Esperemos que não seja apenas no plano das aparências externas — algo já muito relevante, pois como disse sabiamente Victor Hugo, “a forma é o fundo que sobe até a superfície” —, mas também no plano doutrinário e disciplinar, de maneira que seja dissipada a imensa confusão que o anterior Pontífice semeou com suas declarações intempestivas e documentos, tais como Amoris Laetitiae Fiducia Supplicans, e que cesse a perseguição aos clérigos, intelectuais e fiéis que foram alijados e sancionados pela sua fidelidade aos ensinamentos morais da Igreja ou ao seu rito litúrgico imemorial.

Explicando a escolha do nome Leão, o novo Pontífice disse que um dos motivos era uma lembrança do Papa Pecci: assim como este colocou as bases para a doutrina social da Igreja ante os desafios da Revolução Industrial,hoje seria preciso fazer algo análogo em face dos desafios da Revolução Digital. Outra explicação poderia ser o afeto por Leão XIII, nascido perto de Genazzano, educado pelos agostinianos e responsável por introduzir a invocação Mater Boni Consilii na Ladainha Lauretana.

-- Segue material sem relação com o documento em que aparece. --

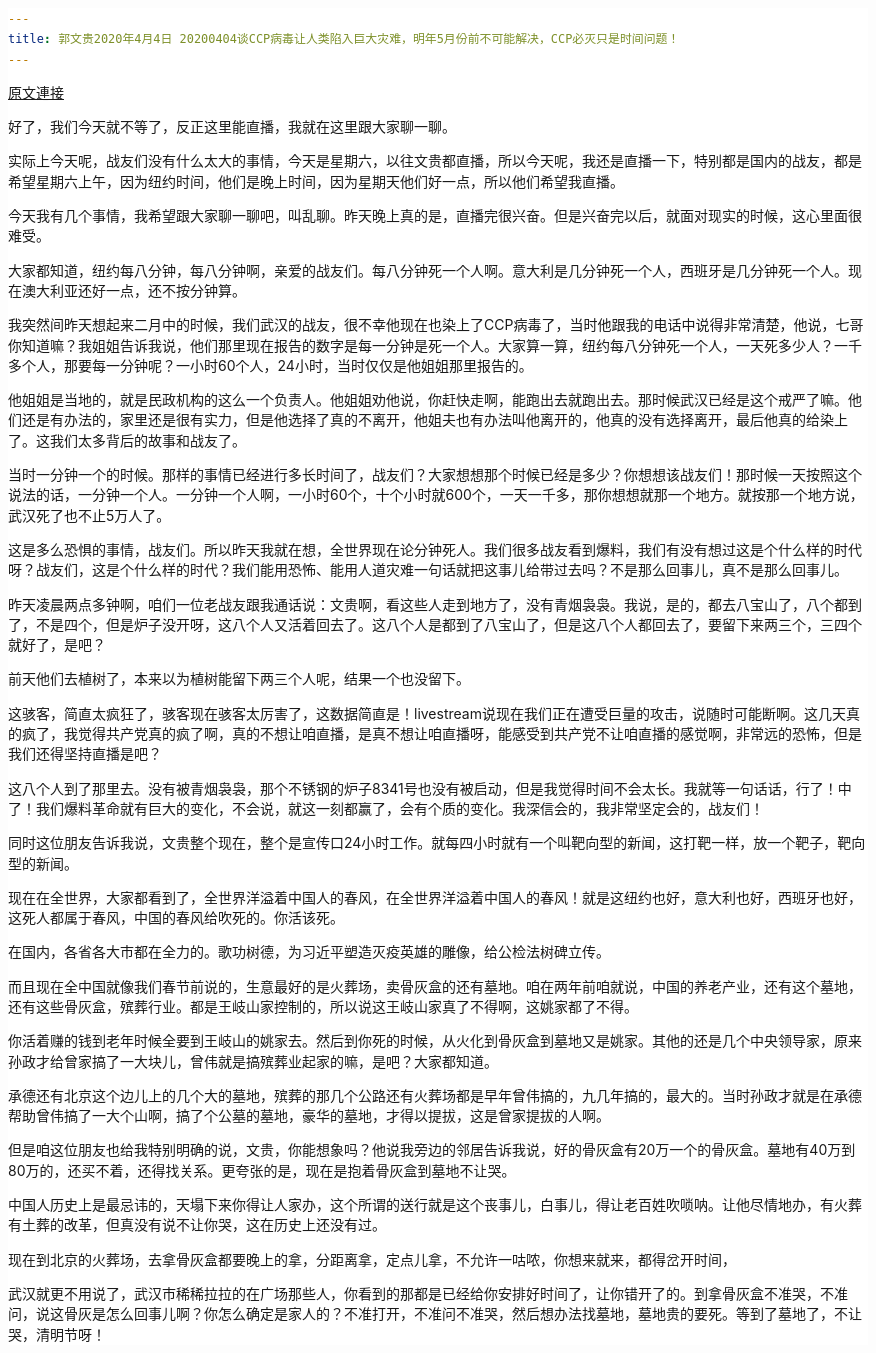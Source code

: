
 ```yaml
---
title: 郭文贵2020年4月4日 20200404谈CCP病毒让人类陷入巨大灾难，明年5月份前不可能解决，CCP必灭只是时间问题！
---
```


[原文連接](https://gnews.org/ThreadView/53481530)

好了，我们今天就不等了，反正这里能直播，我就在这里跟大家聊一聊。

实际上今天呢，战友们没有什么太大的事情，今天是星期六，以往文贵都直播，所以今天呢，我还是直播一下，特别都是国内的战友，都是希望星期六上午，因为纽约时间，他们是晚上时间，因为星期天他们好一点，所以他们希望我直播。

今天我有几个事情，我希望跟大家聊一聊吧，叫乱聊。昨天晚上真的是，直播完很兴奋。但是兴奋完以后，就面对现实的时候，这心里面很难受。

大家都知道，纽约每八分钟，每八分钟啊，亲爱的战友们。每八分钟死一个人啊。意大利是几分钟死一个人，西班牙是几分钟死一个人。现在澳大利亚还好一点，还不按分钟算。

我突然间昨天想起来二月中的时候，我们武汉的战友，很不幸他现在也染上了CCP病毒了，当时他跟我的电话中说得非常清楚，他说，七哥你知道嘛？我姐姐告诉我说，他们那里现在报告的数字是每一分钟是死一个人。大家算一算，纽约每八分钟死一个人，一天死多少人？一千多个人，那要每一分钟呢？一小时60个人，24小时，当时仅仅是他姐姐那里报告的。

他姐姐是当地的，就是民政机构的这么一个负责人。他姐姐劝他说，你赶快走啊，能跑出去就跑出去。那时候武汉已经是这个戒严了嘛。他们还是有办法的，家里还是很有实力，但是他选择了真的不离开，他姐夫也有办法叫他离开的，他真的没有选择离开，最后他真的给染上了。这我们太多背后的故事和战友了。

当时一分钟一个的时候。那样的事情已经进行多长时间了，战友们？大家想想那个时候已经是多少？你想想该战友们！那时候一天按照这个说法的话，一分钟一个人。一分钟一个人啊，一小时60个，十个小时就600个，一天一千多，那你想想就那一个地方。就按那一个地方说，武汉死了也不止5万人了。

这是多么恐惧的事情，战友们。所以昨天我就在想，全世界现在论分钟死人。我们很多战友看到爆料，我们有没有想过这是个什么样的时代呀？战友们，这是个什么样的时代？我们能用恐怖、能用人道灾难一句话就把这事儿给带过去吗？不是那么回事儿，真不是那么回事儿。

昨天凌晨两点多钟啊，咱们一位老战友跟我通话说：文贵啊，看这些人走到地方了，没有青烟袅袅。我说，是的，都去八宝山了，八个都到了，不是四个，但是炉子没开呀，这八个人又活着回去了。这八个人是都到了八宝山了，但是这八个人都回去了，要留下来两三个，三四个就好了，是吧？

前天他们去植树了，本来以为植树能留下两三个人呢，结果一个也没留下。

这骇客，简直太疯狂了，骇客现在骇客太厉害了，这数据简直是！livestream说现在我们正在遭受巨量的攻击，说随时可能断啊。这几天真的疯了，我觉得共产党真的疯了啊，真的不想让咱直播，是真不想让咱直播呀，能感受到共产党不让咱直播的感觉啊，非常远的恐怖，但是我们还得坚持直播是吧？

这八个人到了那里去。没有被青烟袅袅，那个不锈钢的炉子8341号也没有被启动，但是我觉得时间不会太长。我就等一句话话，行了！中了！我们爆料革命就有巨大的变化，不会说，就这一刻都赢了，会有个质的变化。我深信会的，我非常坚定会的，战友们！

同时这位朋友告诉我说，文贵整个现在，整个是宣传口24小时工作。就每四小时就有一个叫靶向型的新闻，这打靶一样，放一个靶子，靶向型的新闻。

现在在全世界，大家都看到了，全世界洋溢着中国人的春风，在全世界洋溢着中国人的春风！就是这纽约也好，意大利也好，西班牙也好，这死人都属于春风，中国的春风给吹死的。你活该死。

在国内，各省各大市都在全力的。歌功树德，为习近平塑造灭疫英雄的雕像，给公检法树碑立传。

而且现在全中国就像我们春节前说的，生意最好的是火葬场，卖骨灰盒的还有墓地。咱在两年前咱就说，中国的养老产业，还有这个墓地，还有这些骨灰盒，殡葬行业。都是王岐山家控制的，所以说这王岐山家真了不得啊，这姚家都了不得。

你活着赚的钱到老年时候全要到王岐山的姚家去。然后到你死的时候，从火化到骨灰盒到墓地又是姚家。其他的还是几个中央领导家，原来孙政才给曾家搞了一大块儿，曾伟就是搞殡葬业起家的嘛，是吧？大家都知道。

承德还有北京这个边儿上的几个大的墓地，殡葬的那几个公路还有火葬场都是早年曾伟搞的，九几年搞的，最大的。当时孙政才就是在承德帮助曾伟搞了一大个山啊，搞了个公墓的墓地，豪华的墓地，才得以提拔，这是曾家提拔的人啊。

但是咱这位朋友也给我特别明确的说，文贵，你能想象吗？他说我旁边的邻居告诉我说，好的骨灰盒有20万一个的骨灰盒。墓地有40万到80万的，还买不着，还得找关系。更夸张的是，现在是抱着骨灰盒到墓地不让哭。

中国人历史上是最忌讳的，天塌下来你得让人家办，这个所谓的送行就是这个丧事儿，白事儿，得让老百姓吹唢呐。让他尽情地办，有火葬有土葬的改革，但真没有说不让你哭，这在历史上还没有过。

现在到北京的火葬场，去拿骨灰盒都要晚上的拿，分距离拿，定点儿拿，不允许一咕哝，你想来就来，都得岔开时间，

武汉就更不用说了，武汉市稀稀拉拉的在广场那些人，你看到的那都是已经给你安排好时间了，让你错开了的。到拿骨灰盒不准哭，不准问，说这骨灰是怎么回事儿啊？你怎么确定是家人的？不准打开，不准问不准哭，然后想办法找墓地，墓地贵的要死。等到了墓地了，不让哭，清明节呀！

Estátua de Santo Agostinho de Hipona

Segundo o jornal Le Figaro, o cardeal sérvio LadislavNemet teria contado uma brincadeira que circulava entre os cardeais e que daria uma outra explicação pela escolha do nome Leão:: “Até aqui, tivemos Francisco, que falava com os lobos. Agora, temos um leão que expulsará os lobos”[v].

Esperemos que ele o faça, dissipando de uma vez por todas a “fumaça de Satanás” que penetrou na Igreja durante o pontificado de Paulo VI e pondo fim ao “misterioso processo de autodemolição” que a levou à crise atual. Que Leão XIV vá além das intenções dos cardeais eleitores — que talvez o tenham escolhido apenas como uma figura de consenso — e restaure verdadeiramente a paz na Igreja.

Esperamos que seja a verdadeira paz como definida por Santo Agostinho, ou seja, “a tranquilidade da ordem”, o que supõe a eliminação tão radical quanto possível dos fatores de desordem doutrinária e disciplinar que grassam em todos os ambientes católicos e, em particular, nos europeus.

Com essa esperança, juntemos nossa voz à dos milhares de fiéis que aos pés da loggia da Basílica de São Pedro aclamaram Leão XIV com um sonoro “Viva il Papa!”


[i]“Trump toma nota delantiguorégimen – Los rituales y ceremoniales de la IglesiaCatólicasirven para soldar los afectos y emociones de los fieles”, El País, 02.05.2025.

[ii] Élisabeth Pierson, “Le 267e successeur de Pierre suscite l’enthousiasme de ses pairs”, Le Figaro, 10.05.2025, p. 4.

[iii] https://www.youtube.com/watch?v=oN0BQhxs0l4

[iv] https://www.vatican.va/content/leo-xiv/pt/homilies/2025/documents/20250509-messa-cardinali.html

[v]Jean-Marie Guénois, “Son nom est son programme: pourquoi le pape a choisi de s’appeler Léon XIV”, Le Figaro, 10.05.2025, p. 4. (NDR : A referência ao “lobo” remonta ao episódio d vida de São Francisco de Assis no vilarejo de Gubbio).

Fonte: Revista Catolicismo, Junho/2025.